Les opposants rappellent que cette loi a été adoptée afin de fournir une base légale à la surveillance qui, jusqu’alors, était fixée par les tribunaux. «Or, la loi va plus loin que la pratique issue de la jurisprudence, critique Célian Hirsch. Elle offre aux assurances davantage de compétences que la police n’en a aujourd’hui, des compétences qui seront transmises à des détectives privés.»

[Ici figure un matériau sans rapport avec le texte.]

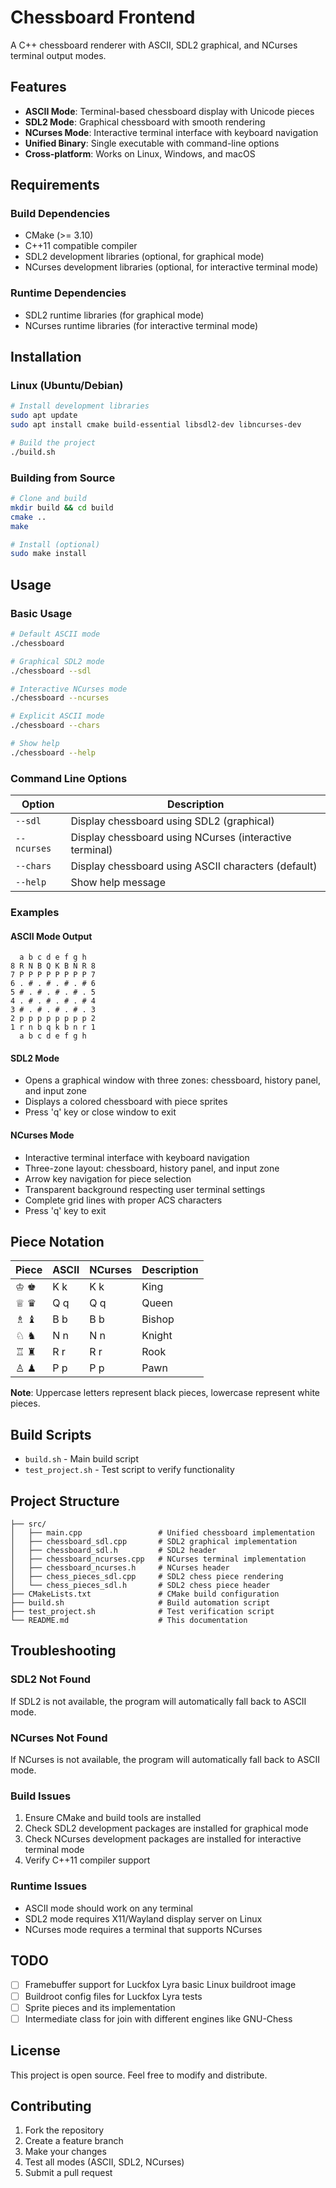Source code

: # Chessboard Frontend

A C++ chessboard renderer with ASCII, SDL2 graphical, and NCurses terminal output modes.

## Features

- **ASCII Mode**: Terminal-based chessboard display with Unicode pieces
- **SDL2 Mode**: Graphical chessboard with smooth rendering
- **NCurses Mode**: Interactive terminal interface with keyboard navigation
- **Unified Binary**: Single executable with command-line options
- **Cross-platform**: Works on Linux, Windows, and macOS

## Requirements

### Build Dependencies
- CMake (>= 3.10)
- C++11 compatible compiler
- SDL2 development libraries (optional, for graphical mode)
- NCurses development libraries (optional, for interactive terminal mode)

### Runtime Dependencies
- SDL2 runtime libraries (for graphical mode)
- NCurses runtime libraries (for interactive terminal mode)

## Installation

### Linux (Ubuntu/Debian)
```bash
# Install development libraries
sudo apt update
sudo apt install cmake build-essential libsdl2-dev libncurses-dev

# Build the project
./build.sh
```

### Building from Source
```bash
# Clone and build
mkdir build && cd build
cmake ..
make

# Install (optional)
sudo make install
```

## Usage

### Basic Usage
```bash
# Default ASCII mode
./chessboard

# Graphical SDL2 mode
./chessboard --sdl

# Interactive NCurses mode
./chessboard --ncurses

# Explicit ASCII mode
./chessboard --chars

# Show help
./chessboard --help
```

### Command Line Options

| Option | Description |
|--------|-------------|
| `--sdl` | Display chessboard using SDL2 (graphical) |
| `--ncurses` | Display chessboard using NCurses (interactive terminal) |
| `--chars` | Display chessboard using ASCII characters (default) |
| `--help` | Show help message |

### Examples

#### ASCII Mode Output
```
  a b c d e f g h
8 R N B Q K B N R 8
7 P P P P P P P P 7
6 . # . # . # . # 6
5 # . # . # . # . 5
4 . # . # . # . # 4
3 # . # . # . # . 3
2 p p p p p p p p 2
1 r n b q k b n r 1
  a b c d e f g h
```

#### SDL2 Mode

- Opens a graphical window with three zones: chessboard, history panel, and input zone
- Displays a colored chessboard with piece sprites
- Press 'q' key or close window to exit

#### NCurses Mode

- Interactive terminal interface with keyboard navigation
- Three-zone layout: chessboard, history panel, and input zone
- Arrow key navigation for piece selection
- Transparent background respecting user terminal settings
- Complete grid lines with proper ACS characters
- Press 'q' key to exit

## Piece Notation

| Piece | ASCII | NCurses | Description |
|-------|-------|---------|-------------|
| ♔ ♚ | K k | K k | King |
| ♕ ♛ | Q q | Q q | Queen |
| ♗ ♝ | B b | B b | Bishop |
| ♘ ♞ | N n | N n | Knight |
| ♖ ♜ | R r | R r | Rook |
| ♙ ♟ | P p | P p | Pawn |

**Note**: Uppercase letters represent black pieces, lowercase represent white pieces.

## Build Scripts

- `build.sh` - Main build script
- `test_project.sh` - Test script to verify functionality

## Project Structure

```
├── src/
│   ├── main.cpp                 # Unified chessboard implementation
│   ├── chessboard_sdl.cpp       # SDL2 graphical implementation
│   ├── chessboard_sdl.h         # SDL2 header
│   ├── chessboard_ncurses.cpp   # NCurses terminal implementation
│   ├── chessboard_ncurses.h     # NCurses header
│   ├── chess_pieces_sdl.cpp     # SDL2 chess piece rendering
│   └── chess_pieces_sdl.h       # SDL2 chess piece header
├── CMakeLists.txt               # CMake build configuration
├── build.sh                     # Build automation script
├── test_project.sh              # Test verification script
└── README.md                    # This documentation
```

## Troubleshooting

### SDL2 Not Found

If SDL2 is not available, the program will automatically fall back to ASCII mode.

### NCurses Not Found

If NCurses is not available, the program will automatically fall back to ASCII mode.

### Build Issues

1. Ensure CMake and build tools are installed
2. Check SDL2 development packages are installed for graphical mode
3. Check NCurses development packages are installed for interactive terminal mode
4. Verify C++11 compiler support

### Runtime Issues

- ASCII mode should work on any terminal
- SDL2 mode requires X11/Wayland display server on Linux
- NCurses mode requires a terminal that supports NCurses

## TODO

- [ ] Framebuffer support for Luckfox Lyra basic Linux buildroot image
- [ ] Buildroot config files for Luckfox Lyra tests
- [ ] Sprite pieces and its implementation
- [ ] Intermediate class for join with different engines like GNU-Chess

## License

This project is open source. Feel free to modify and distribute.

## Contributing

1. Fork the repository
2. Create a feature branch
3. Make your changes
4. Test all modes (ASCII, SDL2, NCurses)
5. Submit a pull request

La loi stipule qu’un assuré pourra être observé «s’il se trouve dans un lieu qui est librement visible depuis un lieu accessible au public.» En clair, une personne dans son salon pourra être observée, assurent les opposants. Un point de vue que contestent les partisans de la loi en se basant sur la jurisprudence actuelle. Autre grief: «Aucune sanction n’est prévue si un détective outrepasse ses compétences et utilise, par exemple, un drone», critique le PDC Benjamin Aebi. «Or, pour obtenir des résultats, les détectives seront logiquement incités à dépasser le cadre de la loi», assure Marc Wuarin, Vert’libéral. Pierre Conne dénonce une mesure disproportionnée: «En 2016, sur 434 000 bénéficiaires de rentes AI, il y a eu 2000 cas douteux et seuls 180 ont été confirmés après enquête.» Selon lui, on sort la grosse artillerie «pour s’en prendre aux plus vulnérables». Pour le médecin, on ferait mieux d’attaquer le mal à la racine en améliorant les expertises, dont la qualité est toute relative. «Mais la Suisse ne forme pas assez d’experts.»